Os anos finais do século vinte trouxeram nova mudança no cenário musical brasileiro com a fixação da cultura pop e a introdução de novos ritmos musicais, marcados e revisados sobretudo pela gente da periferia. O que se tornara a clássica música popular brasileira, produto sobretudo de artistas intelectuais de classe média, era agora agitada pelo talento de artistas vindos do lado excluído da sociedade e que bradavam sua crítica como uma denúncia de suas condições de vida pouco dignas. O grupo Biquini Cavadão lançou a canção “Zé Ninguém” (1991), que escancara as mazelas do modo de vida da sociedade brasileira. A decepção com o governo de Fernando Collor de Mello e as denúncias sobre a corrupção instalada no país são o mote para as críticas ali apresentadas. “Diário de um Detento” (1997), composta por Mano Brown e Jocenir, é outra canção que revela o submundo do país, aquele que sobrevive apesar da desigualdade estruturalmente instalada no país. Seu pano de fundo é o massacre do Carandiru quando mais de uma centena de presos foram massacrados pelas forças policiais, e a canção aponta para tal fato como referência daquilo que acontece pelo país afora.

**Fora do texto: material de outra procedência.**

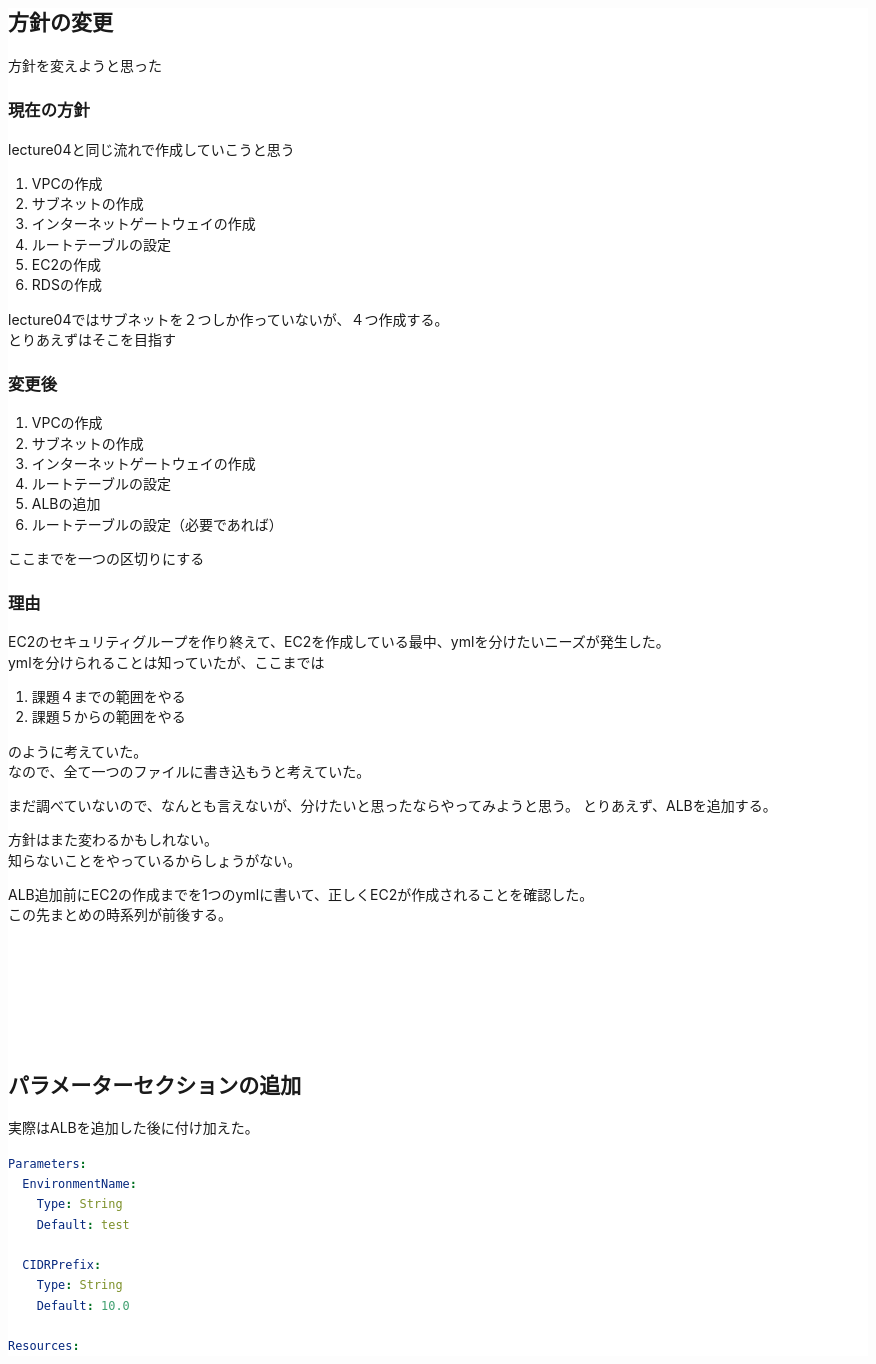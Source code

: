 ## 方針の変更
方針を変えようと思った

### 現在の方針
lecture04と同じ流れで作成していこうと思う  
1. VPCの作成
1. サブネットの作成
1. インターネットゲートウェイの作成
1. ルートテーブルの設定
1. EC2の作成
1. RDSの作成

lecture04ではサブネットを２つしか作っていないが、４つ作成する。  
とりあえずはそこを目指す

### 変更後
1. VPCの作成
1. サブネットの作成
1. インターネットゲートウェイの作成
1. ルートテーブルの設定
1. ALBの追加
1. ルートテーブルの設定（必要であれば）

ここまでを一つの区切りにする

### 理由
EC2のセキュリティグループを作り終えて、EC2を作成している最中、ymlを分けたいニーズが発生した。  
ymlを分けられることは知っていたが、ここまでは
1. 課題４までの範囲をやる
1. 課題５からの範囲をやる

のように考えていた。  
なので、全て一つのファイルに書き込もうと考えていた。  

まだ調べていないので、なんとも言えないが、分けたいと思ったならやってみようと思う。
とりあえず、ALBを追加する。  

方針はまた変わるかもしれない。  
知らないことをやっているからしょうがない。

ALB追加前にEC2の作成までを1つのymlに書いて、正しくEC2が作成されることを確認した。  
この先まとめの時系列が前後する。  

<br/>
<br/>
<br/>
<br/>
<br/>

## パラメーターセクションの追加
実際はALBを追加した後に付け加えた。
```yml
Parameters:
  EnvironmentName:
    Type: String
    Default: test

  CIDRPrefix:
    Type: String
    Default: 10.0

Resources:
```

A longa letra cantada rapidamente em estilo rap da periferia, denuncia a vida dos detentos na prisão, o pouco caso do Estado e a decisão de perpetrar a chacina que vitimou 111 presos. Segundo a sugestão da canção, é apenas uma amostra daquilo que se conhece país afora, e experimentado com mais vigor na periferia dos grandes centros urbanos, onde a escalada da violência, muitas vezes patrocinada pelo próprio Estado, vitima tantas pessoas e faz sofrer ainda outras tantas. Há uma metáfora intencional entre o drama vivido nas cadeias e aquilo que a gente da periferia experimenta no cotidiano.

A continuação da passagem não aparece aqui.